> Task
Lines of the listing that contain "built" need to be copied.

> Source records
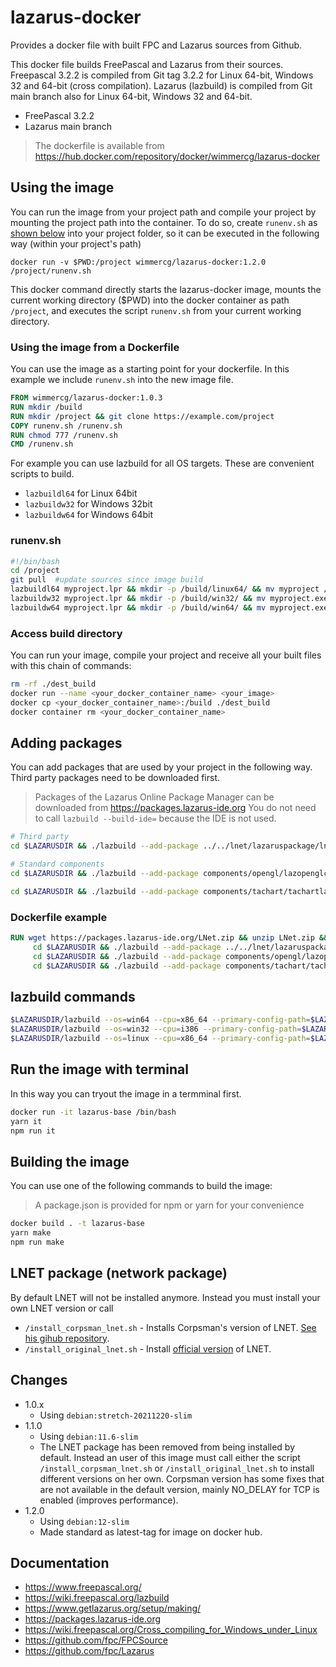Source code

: 
# lazarus-docker

Provides a docker file with built FPC and Lazarus sources from Github.

This docker file builds FreePascal and Lazarus from their sources. Freepascal 3.2.2 is compiled from Git tag 3.2.2 for Linux 64-bit, Windows 32 and 64-bit (cross compilation). Lazarus (lazbuild) is compiled from Git main branch also for Linux 64-bit, Windows 32 and 64-bit.

* FreePascal 3.2.2
* Lazarus main branch

> The dockerfile is available from <https://hub.docker.com/repository/docker/wimmercg/lazarus-docker>

## Using the image

You can run the image from your project path and compile your project by mounting the project path into the container.
To do so, create `runenv.sh` as [shown below](#runenvsh) into your project folder, so it can be executed in the following way (within your project's path)

`docker run -v $PWD:/project wimmercg/lazarus-docker:1.2.0 /project/runenv.sh`

This docker command directly starts the lazarus-docker image, mounts the current working directory ($PWD) into the docker container as path `/project`, and executes the script `runenv.sh` from your current working directory.

### Using the image from a Dockerfile

You can use the image as a starting point for your dockerfile. In this example we include `runenv.sh` into the new image file.

```dockerfile
FROM wimmercg/lazarus-docker:1.0.3
RUN mkdir /build
RUN mkdir /project && git clone https://example.com/project
COPY runenv.sh /runenv.sh
RUN chmod 777 /runenv.sh
CMD /runenv.sh
```

For example you can use lazbuild for all OS targets. These are convenient scripts to build.

* `lazbuildl64` for Linux 64bit
* `lazbuildw32` for Windows 32bit
* `lazbuildw64` for Windows 64bit

### runenv.sh

```sh
#!/bin/bash
cd /project
git pull  #update sources since image build
lazbuildl64 myproject.lpr && mkdir -p /build/linux64/ && mv myproject /build/linux64/
lazbuildw32 myproject.lpr && mkdir -p /build/win32/ && mv myproject.exe /build/win32/
lazbuildw64 myproject.lpr && mkdir -p /build/win64/ && mv myproject.exe /build/win64/
```

### Access build directory

You can run your image, compile your project and receive all your built files with this chain of commands:

```sh
rm -rf ./dest_build
docker run --name <your_docker_container_name> <your_image>
docker cp <your_docker_container_name>:/build ./dest_build
docker container rm <your_docker_container_name>
```

## Adding packages

You can add packages that are used by your project in the following way. Third party packages need to be downloaded first.

> Packages of the Lazarus Online Package Manager can be downloaded from <https://packages.lazarus-ide.org>
> You do not need to call `lazbuild --build-ide=` because the IDE is not used.

```sh
# Third party
cd $LAZARUSDIR && ./lazbuild --add-package ../../lnet/lazaruspackage/lnetvisual.lpk --primary-config-path=$LAZARUSDIR --lazarusdir=$LAZARUSDIR

# Standard components
cd $LAZARUSDIR && ./lazbuild --add-package components/opengl/lazopenglcontext.lpk --primary-config-path=$LAZARUSDIR --lazarusdir=$LAZARUSDIR

cd $LAZARUSDIR && ./lazbuild --add-package components/tachart/tachartlazaruspkg.lpk --primary-config-path=$LAZARUSDIR --lazarusdir=$LAZARUSDIR
```

### Dockerfile example

```dockerfile
RUN wget https://packages.lazarus-ide.org/LNet.zip && unzip LNet.zip && rm LNet.zip && \
     cd $LAZARUSDIR && ./lazbuild --add-package ../../lnet/lazaruspackage/lnetvisual.lpk --primary-config-path=$LAZARUSDIR --lazarusdir=$LAZARUSDIR && \
     cd $LAZARUSDIR && ./lazbuild --add-package components/opengl/lazopenglcontext.lpk --primary-config-path=$LAZARUSDIR --lazarusdir=$LAZARUSDIR && \
     cd $LAZARUSDIR && ./lazbuild --add-package components/tachart/tachartlazaruspkg.lpk --primary-config-path=$LAZARUSDIR --lazarusdir=$LAZARUSDIR
```

## lazbuild commands

```sh
$LAZARUSDIR/lazbuild --os=win64 --cpu=x86_64 --primary-config-path=$LAZARUSDIR --lazarusdir=$LAZARUSDIR <lpr file>
$LAZARUSDIR/lazbuild --os=win32 --cpu=i386 --primary-config-path=$LAZARUSDIR --lazarusdir=$LAZARUSDIR <lpr file>
$LAZARUSDIR/lazbuild --os=linux --cpu=x86_64 --primary-config-path=$LAZARUSDIR --lazarusdir=$LAZARUSDIR <lpr file>
```

## Run the image with terminal

In this way you can tryout the image in a termminal first.

```sh
docker run -it lazarus-base /bin/bash
yarn it
npm run it
```

## Building the image

You can use one of the following commands to build the image:

> A package.json is provided for npm or yarn for your convenience

```sh
docker build . -t lazarus-base
yarn make
npm run make
```

## LNET package (network package)

By default LNET will not be installed anymore. Instead you must install your own LNET version or call

* `/install_corpsman_lnet.sh` - Installs Corpsman's version of LNET. [See his gihub repository](https://github.com/PascalCorpsman/lnet).
* `/install_original_lnet.sh` - Install [official version](https://packages.lazarus-ide.org/LNet.zip) of LNET.

## Changes

* 1.0.x
  * Using `debian:stretch-20211220-slim`
* 1.1.0
  * Using `debian:11.6-slim`
  * The LNET package has been removed from being installed by default. Instead an user of this image must call either the script `/install_corpsman_lnet.sh` or `/install_original_lnet.sh` to install different versions on her own. Corpsman version has some fixes that are not available in the default version, mainly NO_DELAY for TCP is enabled (improves performance).
* 1.2.0
  * Using `debian:12-slim`
  * Made standard as latest-tag for image on docker hub.

## Documentation

* <https://www.freepascal.org/>
* <https://wiki.freepascal.org/lazbuild>
* <https://www.getlazarus.org/setup/making/>
* <https://packages.lazarus-ide.org>
* <https://wiki.freepascal.org/Cross_compiling_for_Windows_under_Linux>
* <https://github.com/fpc/FPCSource>
* <https://github.com/fpc/Lazarus>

> Problem solution
Provides a docker file with built FPC and Lazarus sources from Github.
You can run your image, compile your project and receive all your built files with this chain of commands:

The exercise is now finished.